Praise for The Last Buffalo Hunt and Other Stories:
Long before there were astronauts with “The Right Stuff” there were
mountain men and other hard-case adventurers who plumbed the American
West for riches and fame. At Field & Stream Merritt
specialized in profiling these rugged individuals as they answered the
siren call of the American outdoors. His stories delighted readers then
and will delight them now. It was an unforgettable time in American
history, and these are unforgettable men. — Slaton White, deputy editor, Field & Stream
In these fascinating stories — all generous in spirit and artful in craft — Merritt records the varied ways wild America has revealed itself to some of the most distinctive individuals to have encountered it. We join their memorable journeys in different historical periods and in disparate geographies ranging from the Appalachians to the Sierras. But in the end, our reaction is the same as theirs: awe in the face of the continent’s grandeur and anger at mankind’s assault on it. Like the fearsome wolf in the final story, nature can be brought to submission but never vanquished. — Landon Y. Jones, author of William Clark and the Shaping of the West; former editor, People magazine
... an engaging and welcome addition to American natural and environmental history shelves, highly recommended. — The Midwest Book Review
... a collection of thoroughly entertaining stories about great American adventurers who explored and sometimes exploited the untamed regions of our country over several centuries. [Merritt] paints colorful portraits of many famous individuals, such as Daniel Boone, Theodore Roosevelt, and John Muir, and he adds fascinating little known details of their lives. Who knew that Daniel Boone took naps in a black walnut coffin that he had specially made for himself, or that John Muir tried unsuccessfully to convince an elderly Ralph Waldo Emerson to camp overnight with him beneath the giant Sequoias at Yosemite?
— “Cape May Bibliophile,” Amazon.com reader’s review (5 stars)
• • •
The author reflects on The Last Buffalo Hunt and Other Stories:
I have a longstanding interest in the outdoors, broadly defined, and over the years have written many magazine pieces about the American West, natural history and the environment, and hunting and fishing. Many of these were profiles of historical figures, some well known like Daniel Boone, John Muir, and Theodore Roosevelt, others more or less obscure. I wanted to put the best of these pieces into an anthology that would appeal to readers who share my interest in the historical relationship between Americans and their environment. Assembling them in book form allowed me to revise and in many cases to expand on the originals. It was also an opportunity to indulge other creative impulses — I drew all the illustrations and did the book’s graphic design and layout.
It’s a diverse and to some extent eclectic collection of profiles and narratives, but with a connecting theme: how the American environment has shaped us as a people, and vice versa. For example, Daniel Boone’s very being was defined by his life as a hunter and explorer in the wilderness of Kentucky, but his actions in turn led to the destruction of that wilderness. Boone himself was deeply ambivalent about his role in westward expansion and, as he put it, what “comes of settling a country.”

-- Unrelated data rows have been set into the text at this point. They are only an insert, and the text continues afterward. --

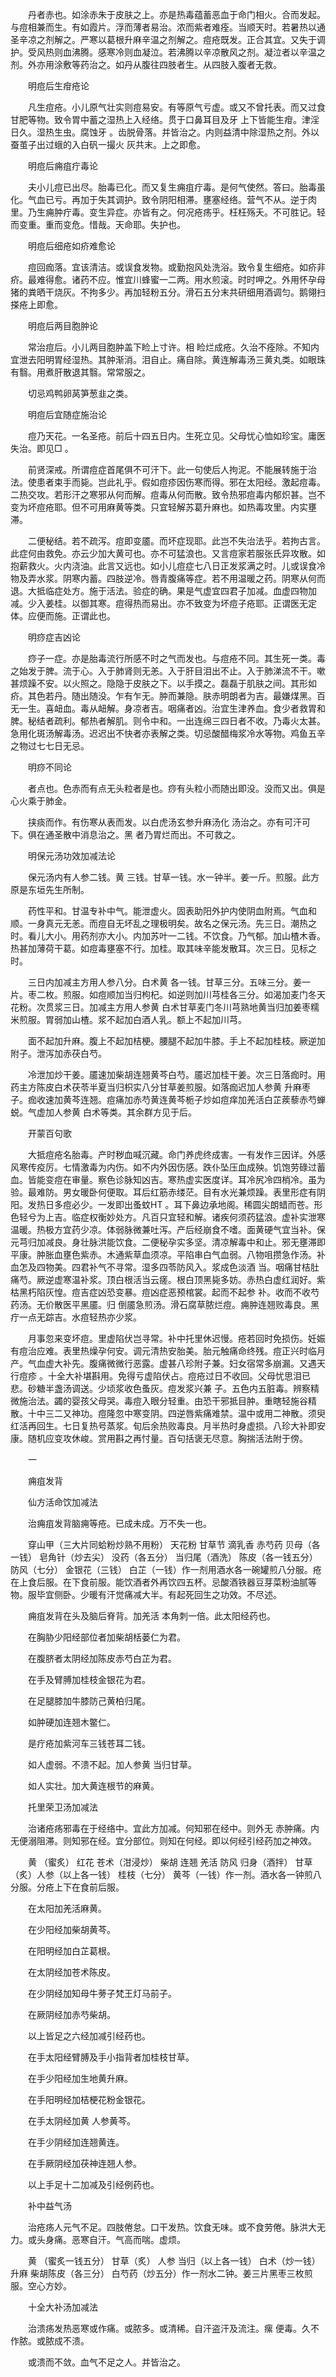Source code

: <!-- { "loadSidebar": true } -->
　　丹者赤也。如涂赤朱于皮肤之上。亦是热毒蕴蓄恶血于命门相火。合而发起。与痘相兼而生。有如霞片。浮而薄者易治。浓而紫者难痊。当顺天时。若暑热以通圣辛凉之剂解之。严寒以葛根升麻辛温之剂解之。痘疮既发。正合其宜。又失于调护。受风热则血沸腾。感寒冷则血凝泣。若沸腾以辛凉散风之剂。凝泣者以辛温之剂。外亦用涂敷等药治之。如丹从腹往四肢者生。从四肢入腹者无救。

　　明痘后生疳疮论

　　凡生痘疮。小儿原气壮实则痘易安。有等原气亏虚。或又不曾托表。而又过食甘肥等物。致令胃中蓄之湿热上入经络。贯于口鼻耳目及牙 上下皆能生疳。津淫日久。湿热生虫。腐蚀牙 。齿脱骨落。并皆治之。内则益清中除湿热之剂。外以蚕茧子出过蛾的入白矾一撮火 灰共末。上之即愈。

　　明痘后痈疽疔毒论

　　夫小儿痘已出尽。胎毒已化。而又复生痈疽疔毒。是何气使然。答曰。胎毒虽化。气血已亏。再加于失其调护。致令阴阳相滞。壅塞经络。营气不从。逆于肉里。乃生痈肿疔毒。变生异症。亦皆有之。何况疮疡乎。枉枉殇夭。不可胜记。轻而变重。重而变危。惜哉。天命耶。失护也。

　　明痘后细疮如疥难愈论

　　痘回痂落。宜该清洁。或误食发物。或勤抱风处洗浴。致令复生细疮。如疥非疥。最难得愈。诸药不应。惟宜川蜂蜜一二两。用水煎滚。时时呷之。外用怀孕母猪的粪晒干烧灰。不拘多少。再加轻粉五分。滑石五分末共研细用酒调匀。鹅翎扫搽疮上即愈。

　　明痘后两目胞肿论

　　常治痘后。小儿两目胞肿盖下睑上寸许。相 睑烂成疮。久治不痊除。不知内宜泄去阳明胃经湿热。其肿渐消。泪自止。痛自除。黄连解毒汤三黄丸类。如眼珠有翳。用煮肝散退其翳。常常服之。

　　切忌鸡鸭卵莴笋葱韭之类。

　　明痘后宜随症施治论

　　痘乃天花。一名圣疮。前后十四五日内。生死立见。父母忧心恤如珍宝。庸医失治。即见□ 。

　　前贤深戒。所谓痘症首尾俱不可汗下。此一句使后人拘泥。不能展转施于治法。使患者束手而毙。岂此礼乎。假如痘疹因伤寒而得。邪在太阳经。激起痘毒。二热交攻。若形汗之寒邪从何而解。痘毒从何而散。致令热邪痘毒内郁炽甚。岂不变为坏痘疮耶。但不可用麻黄等类。只宜轻解苏葛升麻也。如热毒攻里。内实壅滞。

　　二便秘结。若不疏泻。痘即变靥。而坏症现耶。此岂不失治法乎。若拘古言。此症何由救免。亦云少加大黄可也。亦不可猛浪也。又言痘家若服张氏异攻散。如抱薪救火。火内浇油。此言又远也。如小儿痘症七八日正发浆满之时。儿或误食冷物及弄水浆。阴寒内蓄。四肢逆冷。唇青腹痛等症。若不用温暖之药。阴寒从何而退。大抵临症处方。施于活法。验症的确。果是气虚宜四君子加减。血虚四物加减。少入姜桂。以御其寒。痘得热而易出。亦不致变为坏痘子疮耶。正谓医无定体。应便而施。正谓此也。

　　明痧症吉凶论

　　痧子一症。亦是胎毒流行所感不时之气而发也。与痘疮不同。其生死一类。毒之始发于脾。流于心。入于肺肾则无恙。入于肝目泪出不止。入于肺涕流不干。嗽甚烦躁不安。以火照之。隐隐于皮肤之下。以手摸之。磊磊于肌肤之间。其形如疥。其色若丹。随出随没。乍有乍无。肿而兼隐。肤赤明朗者为吉。最嫌煤黑。百无一生。喜衄血。毒从衄解。身凉者吉。咽痛者凶。治宜生津养血。食少者救胃和脾。秘结者疏利。郁热者解肌。则令中和。一出连绵三四日者不收。乃毒火太甚。急用化斑汤解毒汤。迟迟出不快者亦表解之类。切忌酸醋梅浆冷水等物。鸡鱼五辛之物过七七日无忌。

　　明痧不同论

　　者点也。色赤而有点无头粒者是也。痧有头粒小而随出即没。没而又出。俱是心火乘于肺金。

　　挟痰而作。有伤寒从表而发。以白虎汤玄参升麻汤化 汤治之。亦有可汗可下。俱在通圣散中消息治之。黑 者乃胃烂而出。不可救之。

　　明保元汤功效加减法论

　　保元汤内有人参二钱。黄 三钱。甘草一钱。水一钟半。姜一斤。煎服。此方原是东垣先生所制。

　　药性平和。甘温专补中气。能泄虚火。固表助阳外护内使阴血附焉。气血和顺。一身真元无恙。而痘自无坏乱之理极明矣。故名之保元汤。先三日。潮热之时。看儿大小。用药剂亦大小。内加苏叶一二钱。不饮食。乃气郁。加山楂木香。热甚加薄荷干葛。如痘毒壅塞不行。加桂。取其味辛能发散耳。次三日。见标之时。

　　三日内加减主方用人参八分。白术黄 各一钱。甘草三分。五味三分。姜一片。枣二枚。煎服。如痘顺加当归枸杞。如逆则加川芎桂各三分。如渴加麦门冬天花粉。次贯浆三日。加减主方用人参黄 白术甘草麦门冬川芎熟地黄当归加姜枣糯米煎服。胃弱加山楂。浆不起加白酒人乳。额上不起加川芎。

　　面不起加升麻。腹上不起加桔梗。腰腿不起加牛膝。手上不起加桂枝。厥逆加附子。泄泻加赤茯白芍。

　　冷泄加炒干姜。靥速加柴胡连翘黄芩白芍。靥迟加桂干姜。次三日落痂时。用药主方陈皮白术茯苓半夏当归枳实八分甘草姜煎服。如落痂迟加人参黄 升麻枣子。痂收速加黄芩连翘。痘痛加赤芍黄连黄芩栀子炒如痘痒加羌活白芷蒺藜赤芍蝉蜕。气虚加人参黄 白术等类。其余群方见于后。

　　开蒙百句歌

　　大抵痘疮名胎毒。产时秽血喊沉藏。命门养虎终成害。一有发作三因详。外感风寒传疫厉。七情激毒为内伤。如不内外因伤感。跌仆坠压血成殃。饥饱劳碌过蓄血。皆能变痘在审量。察色诊脉知凶吉。寒热虚实医度详。耳冷尻冷四梢冷。虽为验。最难防。男女暖卧何便取。耳后红筋赤缕茫。目有水光兼烦躁。表里形症有阴阳。发热日多痘必少。一发即出蚤蚊HT 。耳下鼻边承地阁。稀圆尖朗蜡而苍。形色轻兮为上吉。临症权衡妙处方。凡百只宜轻和解。诸疾何须药猛浪。虚补实泄寒温暖。热极方宜药少凉。体弱脉微兼吐泻。产后经崩食不嗜。面黄硬气宜当补。保元芎归加减良。身壮脉洪能饮食。二便秘孕实多坚。清凉解毒中和止。邪无壅滞即平康。肿胀血壅色紫赤。木通紫草血须凉。平陷串白气血弱。八物咀攒急作汤。补血怎及四物美。四君补气不寻常。湿多四苓防风入。浆成色淡酒 当。咽痛甘桔肚痛芍。厥逆虚寒温补浆。顶白根活当云瘥。根白顶黑毙多妨。赤热白虚红润好。紫枯黑朽陷灰惶。痘吉症凶恐变暴。痘凶症恶预棺裳。起而不起参 补。收而不收芍药汤。无价散医平黑靥。归 倒靥急煎汤。滑石腐草脓烂痘。痈肿连翘败毒良。黑疔一点无踪吉。水痘轻热亦少浆。

　　月事忽来变坏痘。里虚陷伏岂寻常。补中托里休迟慢。疮若回时免损伤。妊娠有痘治应难。表里热燥孕何安。调元清热安胎美。胎元触痛命终残。痘正兴时临月产。气血虚大补先。腹痛微微行恶露。虚甚八珍附子兼。妇女宿常多崩漏。又遇天行痘疹 。十全大补堪斟用。免得亏虚陷伏占。痘疮过日不收回。父母忧思泪已悲。砂糖半盏汤调送。少顷浆收色蚤灰。痘发浆兴兼 子。五色内五脏毒。辨察精微施治法。蠲的婴孩父母哭。毒痘入眼分轻重。由恐干邪抵目肿。重瞎轻施谷精散。十中三二又神功。痘隆忽中寒变阴。四逆唇紫痛难禁。温中或用二神散。须臾红活再回生。七日复热号蒸浆。旬后余热败毒良。月半热时身虚损。八珍大补即安康。随机应变攻休峻。赏用斟之再忖量。百句括褒无尽意。胸揣活法附于傍。

　　一

　　痈疽发背

　　仙方活命饮加减法

　　治痈疽发背脑痈等疮。已成未成。万不失一也。

　　穿山甲（三大片同蛤粉炒熟不用粉） 天花粉 甘草节 滴乳香 赤芍药 贝母（各一钱） 皂角针（炒去尖） 没药（各五分） 当归尾（酒洗） 陈皮（各一钱五分） 防风（七分） 金银花（三钱） 白芷（一钱）作一剂用酒水各一碗罐煎八分服。疮在上食后服。在下食前服。能饮酒者外再饮四五杯。忌酸酒铁器豆芽菜粉油腻等物。服毕宜侧卧。少暖有汗觉痛减大半。有起死回生之功效。不尽述。

　　痈疽发背在头及脑后脊背。加羌活 本角刺一倍。此太阳经药也。

　　在胸胁少阳经部位者加柴胡栝蒌仁为君。

　　在腹脐者太阴经加陈皮赤芍白芷为君。

　　在手及臂膊加桂枝金银花为君。

　　在足腿膝加牛膝防己黄柏归尾。

　　如肿硬加连翘木鳖仁。

　　是疔疮加紫河车三钱苍耳二钱。

　　如人虚弱。不溃不起。加人参黄 当归甘草。

　　如人实壮。加大黄连根节的麻黄。

　　托里荣卫汤加减法

　　治诸疮疡邪毒在于经络中。宜此方加减。何知邪在经中。则外无 赤肿痛。内无便溺阻滞。则知邪在经。宜分部位。则知在何经。即以何经引经药加之神效。

　　黄 （蜜炙） 红花 苍术（泔浸炒） 柴胡 连翘 羌活 防风 归身（酒拌） 甘草（炙）人参（以上各一钱） 桂枝（七分） 黄芩（一钱）作一剂。酒水各一钟煎八分服。分疮上下在食前后服。

　　在太阳加羌活麻黄。

　　在少阳经加柴胡黄芩。

　　在阳明经加白芷葛根。

　　在太阴经加苍术陈皮。

　　在少阴经加知母牛蒡子梵王灯马前子。

　　在厥阴经加赤芍柴胡。

　　以上皆足之六经加减引经药也。

　　在手太阳经臂膊及手小指背者加桂枝甘草。

　　在手少阳经加生地黄升麻。

　　在手阳明经加桔梗花粉金银花。

　　在手太阴经加黄 人参黄芩。

　　在手少阴经加连翘黄连。

　　在手厥阴经加茯神连翘人参。

　　以上手足十二加减及引经例药也。

　　补中益气汤

　　治疮疡人元气不足。四肢倦怠。口干发热。饮食无味。或不食劳倦。脉洪大无力。或头身痛。恶寒自汗。气高而喘。虚烦。

　　黄 （蜜炙一钱五分） 甘草（炙） 人参 当归（以上各一钱） 白术（炒一钱） 升麻 柴胡陈皮（各三分） 白芍药（炒五分）作一剂水二钟。姜三片黑枣三枚煎服。空心方妙。

　　十全大补汤加减法

　　治溃疡发热恶寒或作痛。或脓多。或清稀。自汗盗汗及流注。瘰 便毒。久不作脓。或脓成不溃。

　　或溃而不敛。血气不足之人。并皆治之。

I’m fond of all my subjects, although admittedly some are more likeable than others. Two of my favorites, Daniel Boone and William Bartram, were both Quakers, with what we think of as Quaker temperaments. Bartram was one of our greatest naturalists and a gentle soul whose wanderings in the American Southwest in the 1770s produced Bartram’s Travels, a unique work of American literature. Boone’s Quakerness is seen in his affinity and respect for Native Americans. Unlike many frontiersmen, he never became an Indian hater — remarkably so, given that Indians killed two of his sons, a grandson, a brother, a nephew, and a brother-in-law. George Custer — boastful, mendacious, self-aggrandizing, and a recklessly irresponsible military commander — is admittedly harder to like, but you can admire his high spirits and boundless curiosity about the Great Plains, an environment most Army men loathed.
Then there’s Ishi, a California Indian, the last of his tribe, who walked out of the wilderness in 1911 after decades of hiding from the white settlers who had killed off his people. He was adopted by two Berkeley anthropologists and with remarkable quickness made a home and a new life for himself at the university. He taught another Berkeley professor, Saxton Pope, how to craft bows and arrows and how to hunt with them in the foothills of the Cascade Range — modern bow hunting traces directly to their friendship. Ishi too was a gentle soul, beloved by everyone who knew him, who had plenty of reasons to hate white people but didn’t.
Not all these stories are upbeat. An undercurrent throughout is Americans’ penchant for environmental destruction — for example, the assault on predators as described in “The Custer Wolf” and the destruction of bison in the book’s title piece, “The Last Buffalo Hunt.” But they also chronicle the birth and development of an environmental conscience through the efforts of Roosevelt, Muir, and writers like Henry William Herbert (alias Frank Forester) and George Washington Sears (Nessmuk). Sears is another wonderful character and a writer whose hard, clear prose echoes his contemporaries Henry David Thoreau, Herman Melville, and Walt Whitman. The title of my Sears profile, “Call Me Nessmuk,” alludes to the famous first line of Melville’s Moby Dick.